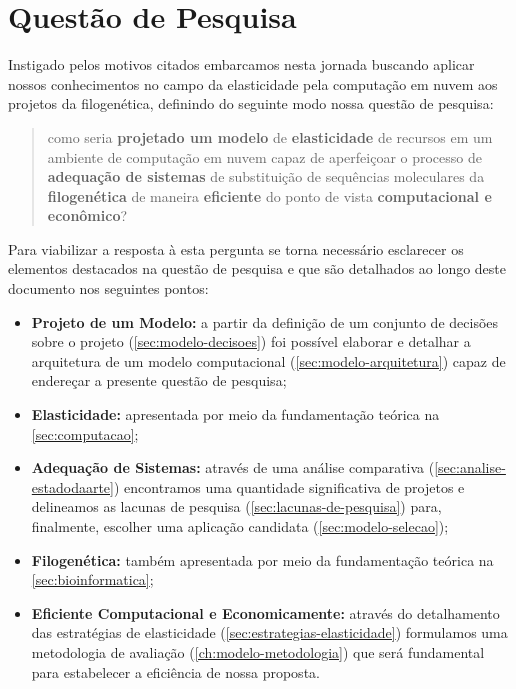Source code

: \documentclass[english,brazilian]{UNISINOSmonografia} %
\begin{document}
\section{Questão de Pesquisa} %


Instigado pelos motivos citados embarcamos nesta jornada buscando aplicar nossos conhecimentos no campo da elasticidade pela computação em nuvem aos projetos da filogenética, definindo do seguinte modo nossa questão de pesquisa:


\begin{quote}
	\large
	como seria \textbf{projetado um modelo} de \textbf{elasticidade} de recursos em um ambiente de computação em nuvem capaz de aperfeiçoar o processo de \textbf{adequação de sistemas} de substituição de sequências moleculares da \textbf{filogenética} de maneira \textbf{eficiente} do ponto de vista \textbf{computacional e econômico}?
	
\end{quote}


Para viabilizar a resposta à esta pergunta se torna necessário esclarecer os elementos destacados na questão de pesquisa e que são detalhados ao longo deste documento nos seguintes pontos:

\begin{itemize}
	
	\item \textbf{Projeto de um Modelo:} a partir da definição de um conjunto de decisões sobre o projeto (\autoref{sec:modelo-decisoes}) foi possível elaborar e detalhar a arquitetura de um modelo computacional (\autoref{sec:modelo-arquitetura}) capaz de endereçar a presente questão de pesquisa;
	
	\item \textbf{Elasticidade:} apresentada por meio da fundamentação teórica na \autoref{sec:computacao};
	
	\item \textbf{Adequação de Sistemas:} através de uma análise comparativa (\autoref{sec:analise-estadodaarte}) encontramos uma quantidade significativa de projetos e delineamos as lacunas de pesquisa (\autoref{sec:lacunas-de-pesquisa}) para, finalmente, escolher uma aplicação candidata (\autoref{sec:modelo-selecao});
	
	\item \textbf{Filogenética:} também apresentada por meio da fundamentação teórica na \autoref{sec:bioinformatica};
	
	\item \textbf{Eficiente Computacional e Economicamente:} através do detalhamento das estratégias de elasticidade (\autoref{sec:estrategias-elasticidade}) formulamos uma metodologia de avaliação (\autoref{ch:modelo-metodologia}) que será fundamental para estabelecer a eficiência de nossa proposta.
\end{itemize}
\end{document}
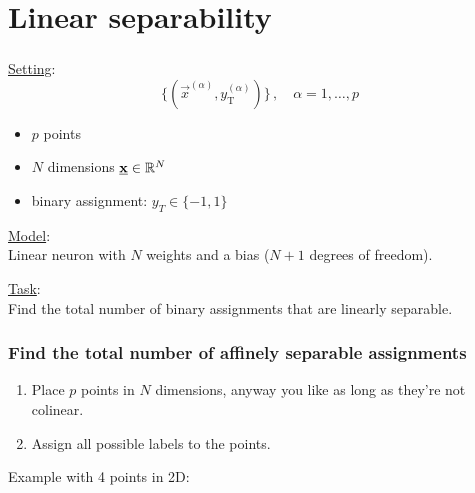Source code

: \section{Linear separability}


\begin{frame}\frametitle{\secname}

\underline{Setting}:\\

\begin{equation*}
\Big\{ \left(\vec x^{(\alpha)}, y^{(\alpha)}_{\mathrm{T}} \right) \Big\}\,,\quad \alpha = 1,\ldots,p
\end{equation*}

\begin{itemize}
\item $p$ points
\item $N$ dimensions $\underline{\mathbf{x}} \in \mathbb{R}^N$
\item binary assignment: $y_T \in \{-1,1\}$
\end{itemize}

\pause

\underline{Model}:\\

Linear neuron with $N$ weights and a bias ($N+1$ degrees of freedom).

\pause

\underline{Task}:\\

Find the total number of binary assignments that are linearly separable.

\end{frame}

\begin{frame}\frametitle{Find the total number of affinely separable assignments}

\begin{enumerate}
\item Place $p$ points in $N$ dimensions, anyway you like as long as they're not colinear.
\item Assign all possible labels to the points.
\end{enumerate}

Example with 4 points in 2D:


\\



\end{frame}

Work to be completed: All lines with the word "total" must be located in the data and copied.

Response to this task:
Find the total number of binary assignments that are linearly separable.
\begin{frame}\frametitle{Find the total number of affinely separable assignments}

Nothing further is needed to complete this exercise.